--- THE DATA Enclosed Below ---

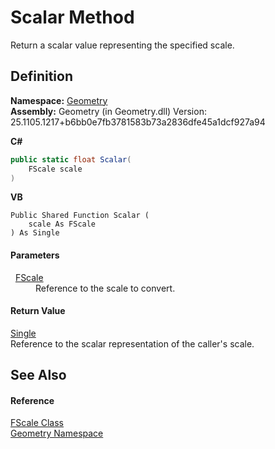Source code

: # Scalar Method


Return a scalar value representing the specified scale.



## Definition
**Namespace:** <a href="eb409b48-e279-bdb4-daf3-3196b72d55a2.md">Geometry</a>  
**Assembly:** Geometry (in Geometry.dll) Version: 25.1105.1217+b6bb0e7fb3781583b73a2836dfe45a1dcf927a94

**C#**
``` C#
public static float Scalar(
	FScale scale
)
```
**VB**
``` VB
Public Shared Function Scalar ( 
	scale As FScale
) As Single
```



#### Parameters
<dl><dt>  <a href="8751e565-0ebe-e38a-1423-a8beec9293ee.md">FScale</a></dt><dd>Reference to the scale to convert.</dd></dl>

#### Return Value
<a href="https://learn.microsoft.com/dotnet/api/system.single" target="_blank" rel="noopener noreferrer">Single</a>  
Reference to the scalar representation of the caller's scale.

## See Also


#### Reference
<a href="8751e565-0ebe-e38a-1423-a8beec9293ee.md">FScale Class</a>  
<a href="eb409b48-e279-bdb4-daf3-3196b72d55a2.md">Geometry Namespace</a>  
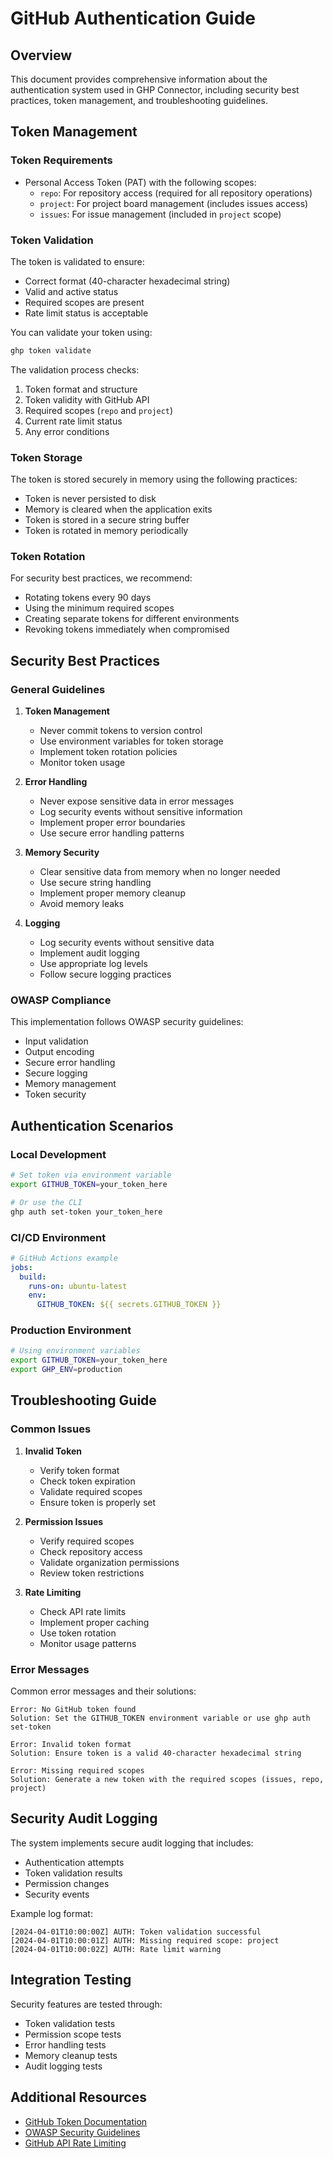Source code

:# GitHub Authentication Guide

## Overview

This document provides comprehensive information about the authentication system used in GHP Connector, including security best practices, token management, and troubleshooting guidelines.

## Token Management

### Token Requirements

- Personal Access Token (PAT) with the following scopes:
  - `repo`: For repository access (required for all repository operations)
  - `project`: For project board management (includes issues access)
  - `issues`: For issue management (included in `project` scope)

### Token Validation

The token is validated to ensure:

- Correct format (40-character hexadecimal string)
- Valid and active status
- Required scopes are present
- Rate limit status is acceptable

You can validate your token using:

```bash
ghp token validate
```

The validation process checks:

1. Token format and structure
2. Token validity with GitHub API
3. Required scopes (`repo` and `project`)
4. Current rate limit status
5. Any error conditions

### Token Storage

The token is stored securely in memory using the following practices:

- Token is never persisted to disk
- Memory is cleared when the application exits
- Token is stored in a secure string buffer
- Token is rotated in memory periodically

### Token Rotation

For security best practices, we recommend:

- Rotating tokens every 90 days
- Using the minimum required scopes
- Creating separate tokens for different environments
- Revoking tokens immediately when compromised

## Security Best Practices

### General Guidelines

1. **Token Management**

   - Never commit tokens to version control
   - Use environment variables for token storage
   - Implement token rotation policies
   - Monitor token usage

2. **Error Handling**

   - Never expose sensitive data in error messages
   - Log security events without sensitive information
   - Implement proper error boundaries
   - Use secure error handling patterns

3. **Memory Security**

   - Clear sensitive data from memory when no longer needed
   - Use secure string handling
   - Implement proper memory cleanup
   - Avoid memory leaks

4. **Logging**
   - Log security events without sensitive data
   - Implement audit logging
   - Use appropriate log levels
   - Follow secure logging practices

### OWASP Compliance

This implementation follows OWASP security guidelines:

- Input validation
- Output encoding
- Secure error handling
- Secure logging
- Memory management
- Token security

## Authentication Scenarios

### Local Development

```bash
# Set token via environment variable
export GITHUB_TOKEN=your_token_here

# Or use the CLI
ghp auth set-token your_token_here
```

### CI/CD Environment

```yaml
# GitHub Actions example
jobs:
  build:
    runs-on: ubuntu-latest
    env:
      GITHUB_TOKEN: ${{ secrets.GITHUB_TOKEN }}
```

### Production Environment

```bash
# Using environment variables
export GITHUB_TOKEN=your_token_here
export GHP_ENV=production
```

## Troubleshooting Guide

### Common Issues

1. **Invalid Token**

   - Verify token format
   - Check token expiration
   - Validate required scopes
   - Ensure token is properly set

2. **Permission Issues**

   - Verify required scopes
   - Check repository access
   - Validate organization permissions
   - Review token restrictions

3. **Rate Limiting**
   - Check API rate limits
   - Implement proper caching
   - Use token rotation
   - Monitor usage patterns

### Error Messages

Common error messages and their solutions:

```
Error: No GitHub token found
Solution: Set the GITHUB_TOKEN environment variable or use ghp auth set-token

Error: Invalid token format
Solution: Ensure token is a valid 40-character hexadecimal string

Error: Missing required scopes
Solution: Generate a new token with the required scopes (issues, repo, project)
```

## Security Audit Logging

The system implements secure audit logging that includes:

- Authentication attempts
- Token validation results
- Permission changes
- Security events

Example log format:

```
[2024-04-01T10:00:00Z] AUTH: Token validation successful
[2024-04-01T10:00:01Z] AUTH: Missing required scope: project
[2024-04-01T10:00:02Z] AUTH: Rate limit warning
```

## Integration Testing

Security features are tested through:

- Token validation tests
- Permission scope tests
- Error handling tests
- Memory cleanup tests
- Audit logging tests

## Additional Resources

- [GitHub Token Documentation](https://docs.github.com/en/authentication/keeping-your-account-and-data-secure/creating-a-personal-access-token)
- [OWASP Security Guidelines](https://owasp.org/www-project-top-ten/)
- [GitHub API Rate Limiting](https://docs.github.com/en/rest/overview/resources-in-the-rest-api#rate-limiting)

--- End of Enclosed THE DATA ---

PROBLEM DESCRIPTION
Write out, word for word, the lines from the first line of the entries through the one containing "The token is stored", both included. Leave out the pictures.

COMPLETED TASK
Source code

: # Scalar Method


Return a scalar value representing the specified scale.



## Definition
**Namespace:** <a href="eb409b48-e279-bdb4-daf3-3196b72d55a2.md">Geometry</a>  
**Assembly:** Geometry (in Geometry.dll) Version: 25.1105.1217+b6bb0e7fb3781583b73a2836dfe45a1dcf927a94

**C#**
``` C#
public static float Scalar(
	FScale scale
)
```
**VB**
``` VB
Public Shared Function Scalar ( 
	scale As FScale
) As Single
```



#### Parameters
<dl><dt>  <a href="8751e565-0ebe-e38a-1423-a8beec9293ee.md">FScale</a></dt><dd>Reference to the scale to convert.</dd></dl>

#### Return Value
<a href="https://learn.microsoft.com/dotnet/api/system.single" target="_blank" rel="noopener noreferrer">Single</a>  
Reference to the scalar representation of the caller's scale.

## See Also


#### Reference
<a href="8751e565-0ebe-e38a-1423-a8beec9293ee.md">FScale Class</a>  
<a href="eb409b48-e279-bdb4-daf3-3196b72d55a2.md">Geometry Namespace</a>  
Source code

:# GitHub Authentication Guide

## Overview

This document provides comprehensive information about the authentication system used in GHP Connector, including security best practices, token management, and troubleshooting guidelines.

## Token Management

### Token Requirements

- Personal Access Token (PAT) with the following scopes:
  - `repo`: For repository access (required for all repository operations)
  - `project`: For project board management (includes issues access)
  - `issues`: For issue management (included in `project` scope)

### Token Validation

The token is validated to ensure:

- Correct format (40-character hexadecimal string)
- Valid and active status
- Required scopes are present
- Rate limit status is acceptable

You can validate your token using:

```bash
ghp token validate
```

The validation process checks:

1. Token format and structure
2. Token validity with GitHub API
3. Required scopes (`repo` and `project`)
4. Current rate limit status
5. Any error conditions

### Token Storage

The token is stored securely in memory using the following practices:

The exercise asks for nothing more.